O volume de ações judiciais cresce a cada dia e o Judiciário brasileiro enfrenta ainda mais congestionamento de processos. São mais de 95 milhões de ações. O resultado do aumento no número de processos deixa a Justiça ainda mais lenta, servidores e magistrados sobrecarregados e representa sofrimento e angústia para quem espera longos anos para ver a decisão final de um julgamento.
Os dados atualizados e reais sobre o Judiciário serão revelados, nessa terça-feira (23/09), pelo Conselho Nacional de Justiça (CNJ).
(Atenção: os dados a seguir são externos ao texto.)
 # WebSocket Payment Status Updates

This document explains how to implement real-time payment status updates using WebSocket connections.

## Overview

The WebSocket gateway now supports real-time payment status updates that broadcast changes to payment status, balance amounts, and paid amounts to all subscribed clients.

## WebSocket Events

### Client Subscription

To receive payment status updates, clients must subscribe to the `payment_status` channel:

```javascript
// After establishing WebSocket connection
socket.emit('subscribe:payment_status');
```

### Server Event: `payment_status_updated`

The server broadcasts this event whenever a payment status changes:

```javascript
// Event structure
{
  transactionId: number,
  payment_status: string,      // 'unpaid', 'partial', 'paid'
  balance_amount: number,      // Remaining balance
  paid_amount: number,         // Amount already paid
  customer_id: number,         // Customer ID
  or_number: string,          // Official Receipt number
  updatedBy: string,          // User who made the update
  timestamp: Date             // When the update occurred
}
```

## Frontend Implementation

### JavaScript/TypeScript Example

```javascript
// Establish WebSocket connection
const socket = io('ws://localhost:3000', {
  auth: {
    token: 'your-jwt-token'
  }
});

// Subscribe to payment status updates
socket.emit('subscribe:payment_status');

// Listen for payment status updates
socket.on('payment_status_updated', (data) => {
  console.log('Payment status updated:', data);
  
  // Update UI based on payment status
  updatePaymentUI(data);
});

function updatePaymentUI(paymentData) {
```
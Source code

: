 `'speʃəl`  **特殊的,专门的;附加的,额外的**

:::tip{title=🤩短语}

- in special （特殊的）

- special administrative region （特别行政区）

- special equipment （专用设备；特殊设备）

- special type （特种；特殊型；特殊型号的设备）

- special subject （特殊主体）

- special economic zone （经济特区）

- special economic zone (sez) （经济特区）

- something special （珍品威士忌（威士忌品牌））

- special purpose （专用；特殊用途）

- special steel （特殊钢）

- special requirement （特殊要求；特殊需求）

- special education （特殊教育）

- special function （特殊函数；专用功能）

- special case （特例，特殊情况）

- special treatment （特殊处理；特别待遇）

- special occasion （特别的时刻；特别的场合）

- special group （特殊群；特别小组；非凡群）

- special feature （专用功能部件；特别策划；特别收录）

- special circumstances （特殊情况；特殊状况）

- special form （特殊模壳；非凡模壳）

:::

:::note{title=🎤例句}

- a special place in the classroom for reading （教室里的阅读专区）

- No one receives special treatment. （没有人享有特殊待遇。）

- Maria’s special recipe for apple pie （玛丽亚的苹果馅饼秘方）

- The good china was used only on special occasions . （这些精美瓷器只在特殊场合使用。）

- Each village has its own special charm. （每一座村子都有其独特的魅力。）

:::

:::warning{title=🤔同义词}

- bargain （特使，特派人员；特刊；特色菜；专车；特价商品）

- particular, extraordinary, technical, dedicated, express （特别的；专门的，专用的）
Os primeiros números revelam que o volume de processos bateu novo recorde em 2013. Foram 28,3 milhões novas ações. Ao todo, estão nas gavetas e computadores da Justiça (estadual e federal, em todas as instâncias), pelo menos, 95.140.000 processos.
Os cálculos do CNJ retratam uma triste realidade: 70% das ações já se encontravam no Poder Judiciário no ano anterior. Isso significa, para o CNJ, a taxa de congestionamento na apreciação dos processos subiu de 70% para 70,9%. E ainda mais grave: apenas 29 em cada cem processos chegaram ao fim.
O Tribunal de Justiça de São Paulo tem a maior taxa de congestionamento do país. De cada cem processos que tramitaram no ano passado, só 18 foram encerrados. O volume de ações em andamento chegou a 25,5 milhões, segundo o relatório “Justiça em Números 2014”. Os dados a serem anunciados, nesta terça-feira, pelo CNJ, mostrarão, também, a realidade no Judiciário do Ceará.